SPECIALE SOFIA COPPOLA
Insostenibile leggerezza dell’essere
Una cosa è certa. Nessun regista oggi esprime il vuoto esistenziale meglio di Sofia Coppola. Covato nel clima puritano de Il giardino delle vergini suicide, soffocato dai drappi rock-cocò dell’Ancièn Régime di Marie Antoinette, come dai grattacieli di vetro e acciaio di Lost in Translation, tra secoli ed epoche il tormento interiore assume forme diverse, presentandoci sempre lo stesso film.

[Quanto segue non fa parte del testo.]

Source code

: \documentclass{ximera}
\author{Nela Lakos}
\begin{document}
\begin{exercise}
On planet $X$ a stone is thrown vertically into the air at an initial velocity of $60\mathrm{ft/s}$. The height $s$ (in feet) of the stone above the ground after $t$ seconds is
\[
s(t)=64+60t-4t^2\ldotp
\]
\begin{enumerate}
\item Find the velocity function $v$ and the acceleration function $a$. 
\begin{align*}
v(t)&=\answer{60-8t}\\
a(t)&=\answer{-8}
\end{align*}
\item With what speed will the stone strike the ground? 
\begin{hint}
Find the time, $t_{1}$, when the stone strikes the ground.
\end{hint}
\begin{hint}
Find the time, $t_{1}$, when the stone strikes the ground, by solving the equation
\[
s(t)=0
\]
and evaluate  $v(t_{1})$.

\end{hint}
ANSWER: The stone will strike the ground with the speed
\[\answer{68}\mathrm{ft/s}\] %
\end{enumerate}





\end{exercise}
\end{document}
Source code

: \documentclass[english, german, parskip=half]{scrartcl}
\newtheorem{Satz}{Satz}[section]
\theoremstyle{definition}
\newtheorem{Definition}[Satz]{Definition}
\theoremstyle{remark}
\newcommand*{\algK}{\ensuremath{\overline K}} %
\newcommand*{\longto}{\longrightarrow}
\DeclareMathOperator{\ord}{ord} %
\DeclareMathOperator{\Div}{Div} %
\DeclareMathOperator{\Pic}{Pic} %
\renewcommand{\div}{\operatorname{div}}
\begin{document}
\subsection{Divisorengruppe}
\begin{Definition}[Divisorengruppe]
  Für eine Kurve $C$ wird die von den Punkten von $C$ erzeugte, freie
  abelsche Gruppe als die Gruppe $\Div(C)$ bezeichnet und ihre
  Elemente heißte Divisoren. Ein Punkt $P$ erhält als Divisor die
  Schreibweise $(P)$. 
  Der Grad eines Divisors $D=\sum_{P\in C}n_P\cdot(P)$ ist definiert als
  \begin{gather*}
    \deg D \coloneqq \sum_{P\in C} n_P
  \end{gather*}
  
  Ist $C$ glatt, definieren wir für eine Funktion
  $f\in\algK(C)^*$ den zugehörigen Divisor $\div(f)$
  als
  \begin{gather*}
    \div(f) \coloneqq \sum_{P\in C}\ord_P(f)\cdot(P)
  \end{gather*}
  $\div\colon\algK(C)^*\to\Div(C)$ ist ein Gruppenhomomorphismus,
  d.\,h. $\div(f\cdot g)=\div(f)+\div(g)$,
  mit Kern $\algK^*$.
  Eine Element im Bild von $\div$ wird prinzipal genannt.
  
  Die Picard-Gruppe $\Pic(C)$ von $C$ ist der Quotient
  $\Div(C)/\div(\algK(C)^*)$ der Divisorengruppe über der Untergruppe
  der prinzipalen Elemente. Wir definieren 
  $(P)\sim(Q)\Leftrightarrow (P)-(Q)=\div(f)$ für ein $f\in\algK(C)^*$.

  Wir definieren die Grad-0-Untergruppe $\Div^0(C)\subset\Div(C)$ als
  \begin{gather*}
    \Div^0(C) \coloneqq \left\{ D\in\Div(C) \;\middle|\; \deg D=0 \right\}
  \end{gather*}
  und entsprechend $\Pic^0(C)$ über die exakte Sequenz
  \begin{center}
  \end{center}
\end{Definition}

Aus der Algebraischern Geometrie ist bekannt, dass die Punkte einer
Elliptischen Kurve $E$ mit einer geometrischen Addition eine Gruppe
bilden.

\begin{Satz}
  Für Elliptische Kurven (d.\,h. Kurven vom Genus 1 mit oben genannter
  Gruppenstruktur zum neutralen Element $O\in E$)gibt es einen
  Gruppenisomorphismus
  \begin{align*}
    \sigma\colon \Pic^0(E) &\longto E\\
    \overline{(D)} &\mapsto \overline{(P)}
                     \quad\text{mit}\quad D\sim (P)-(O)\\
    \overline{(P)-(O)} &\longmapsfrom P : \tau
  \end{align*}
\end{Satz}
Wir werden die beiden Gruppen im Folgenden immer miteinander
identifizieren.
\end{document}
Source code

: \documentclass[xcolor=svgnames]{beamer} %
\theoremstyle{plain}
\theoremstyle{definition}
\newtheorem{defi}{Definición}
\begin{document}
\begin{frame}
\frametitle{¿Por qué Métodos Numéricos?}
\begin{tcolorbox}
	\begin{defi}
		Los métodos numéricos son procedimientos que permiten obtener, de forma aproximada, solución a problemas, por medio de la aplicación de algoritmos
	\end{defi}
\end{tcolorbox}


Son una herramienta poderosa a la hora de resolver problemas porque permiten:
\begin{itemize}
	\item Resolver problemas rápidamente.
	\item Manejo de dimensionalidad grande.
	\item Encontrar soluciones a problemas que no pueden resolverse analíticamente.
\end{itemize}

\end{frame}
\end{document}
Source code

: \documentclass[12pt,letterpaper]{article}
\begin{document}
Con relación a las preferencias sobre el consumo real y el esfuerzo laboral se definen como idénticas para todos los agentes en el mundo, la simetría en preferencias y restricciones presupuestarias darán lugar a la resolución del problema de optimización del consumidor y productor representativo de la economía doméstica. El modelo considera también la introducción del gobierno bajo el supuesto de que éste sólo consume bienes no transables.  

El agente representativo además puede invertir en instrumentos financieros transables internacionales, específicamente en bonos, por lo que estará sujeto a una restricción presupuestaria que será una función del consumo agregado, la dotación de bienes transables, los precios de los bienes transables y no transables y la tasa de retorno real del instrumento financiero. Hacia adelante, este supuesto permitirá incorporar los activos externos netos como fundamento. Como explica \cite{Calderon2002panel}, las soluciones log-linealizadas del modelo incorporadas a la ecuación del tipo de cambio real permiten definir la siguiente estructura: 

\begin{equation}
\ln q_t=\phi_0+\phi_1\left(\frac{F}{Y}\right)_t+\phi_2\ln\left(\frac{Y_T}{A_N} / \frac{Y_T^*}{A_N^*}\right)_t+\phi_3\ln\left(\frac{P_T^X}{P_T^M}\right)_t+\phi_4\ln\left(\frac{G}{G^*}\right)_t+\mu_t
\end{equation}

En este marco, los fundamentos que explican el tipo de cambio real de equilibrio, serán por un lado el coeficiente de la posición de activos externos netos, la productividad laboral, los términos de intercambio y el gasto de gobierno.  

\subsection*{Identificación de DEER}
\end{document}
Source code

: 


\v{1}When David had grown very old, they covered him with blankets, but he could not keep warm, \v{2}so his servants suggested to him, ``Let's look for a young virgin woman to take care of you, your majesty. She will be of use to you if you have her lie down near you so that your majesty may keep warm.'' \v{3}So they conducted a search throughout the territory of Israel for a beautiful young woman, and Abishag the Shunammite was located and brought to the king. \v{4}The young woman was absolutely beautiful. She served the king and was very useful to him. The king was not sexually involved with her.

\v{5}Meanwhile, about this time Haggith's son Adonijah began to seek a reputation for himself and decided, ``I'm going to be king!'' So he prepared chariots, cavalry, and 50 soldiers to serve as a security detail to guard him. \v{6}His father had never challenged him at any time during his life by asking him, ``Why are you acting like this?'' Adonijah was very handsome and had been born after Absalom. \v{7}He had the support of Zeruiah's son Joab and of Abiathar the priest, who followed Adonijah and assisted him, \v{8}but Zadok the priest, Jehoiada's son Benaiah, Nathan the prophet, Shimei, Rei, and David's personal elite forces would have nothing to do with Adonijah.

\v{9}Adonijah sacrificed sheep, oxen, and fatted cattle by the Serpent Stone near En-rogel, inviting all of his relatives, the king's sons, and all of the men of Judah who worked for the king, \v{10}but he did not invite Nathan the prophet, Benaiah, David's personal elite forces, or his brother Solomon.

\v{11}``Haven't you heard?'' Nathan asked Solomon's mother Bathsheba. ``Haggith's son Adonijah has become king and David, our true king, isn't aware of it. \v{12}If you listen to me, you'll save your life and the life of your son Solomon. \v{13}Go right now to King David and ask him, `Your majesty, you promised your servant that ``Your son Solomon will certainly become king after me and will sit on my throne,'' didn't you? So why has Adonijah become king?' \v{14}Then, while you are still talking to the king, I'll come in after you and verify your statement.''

Cambiando l’ordine degli addendi, il risultato non cambia, sembra recitare il motto. Facile, semplice, di garanzia. La direzione ripetitiva, la medesima intrapresa dall’ex fidanzato confinato a vita sul tema della vendetta − Tarantino − che ricordiamolo, a Venezia 67 la premiò con il Leone d’Oro in una sala assordata dai fischi, è ormai ciecamente avvitata su se stessa. In questo nuovo capitolo l’automobile di Somewhere continua la sua corsa spazio-temporale senza meta, posteggiando sul ciglio di un dirupo che ha appena cominciato a franare. Contrariamente infatti all’attore fallito consumato dai vizi dello showbiz, la gang di ragazzine griffate di Bling Ring si accosta ai primi eccitanti brividi di onnipotenza. Suola rossa di Laboutin, Neverfull in spalla, tutone fosforescente con tatoo sul coccige in mostra e mezzo chilo di accessori riflettenti, sono i simboli di una generazione cleptomane di identità, non fino in fondo colpevole, figlia più dei social che dei propri genitori distratti. A differenza però della critica apocalittica alla Spring Breakers, consacrata dal trionfo delle tre S (sesso, soldi e sangue), qui a regnare è unicamente il frigido desiderio di possesso. Pronipoti di sua maestà il denaro, vediamo le rich bitch in preda ad azioni robotiche, avvolte da un malessere per lo più inconscio, totalmente obnubilato dal flash degli scatti di Instagram e dal cambio d’abiti compulsivo corrispondente alla ricerca di una figura guida, che solo nei personaggi famosi risultano trovare. Forse, si può dedurre che sia proprio la mancanza di una dimensione di appartenenza a far sì che il matelassé di Chanel sostituisca persino il piacere fisico e anestetizzi le passioni umane. Oppure, è il solito estetico accumulo di oggetti, che la regista si diverte a riprendere in dinamica sequenza. Non lo sappiamo, perché finché si rigirano questioni indipendentemente dal contesto storico e non si scava a fondo dei principi scatenanti, il rischio è di incappare in un’analisi più inconsistente della superficialità rappresentata. Appesa a bei faccini monolitici, che mirano ad un orizzonte fuori campo.
Bling Ring [The Bling Ring, USA 2013] REGIA Sofia Coppola.
CAST Katie Chang, Israel Broussard, Emma Watson, Leslie Mann.
SCENEGGIATURA Sofia Coppola. FOTOGRAFIA Harris Savides, Christopher Blauvelt. MUSICHE Daniel Lopatin, Brian Reitzell.
Commedia/Drammatico, durata 87 minuti.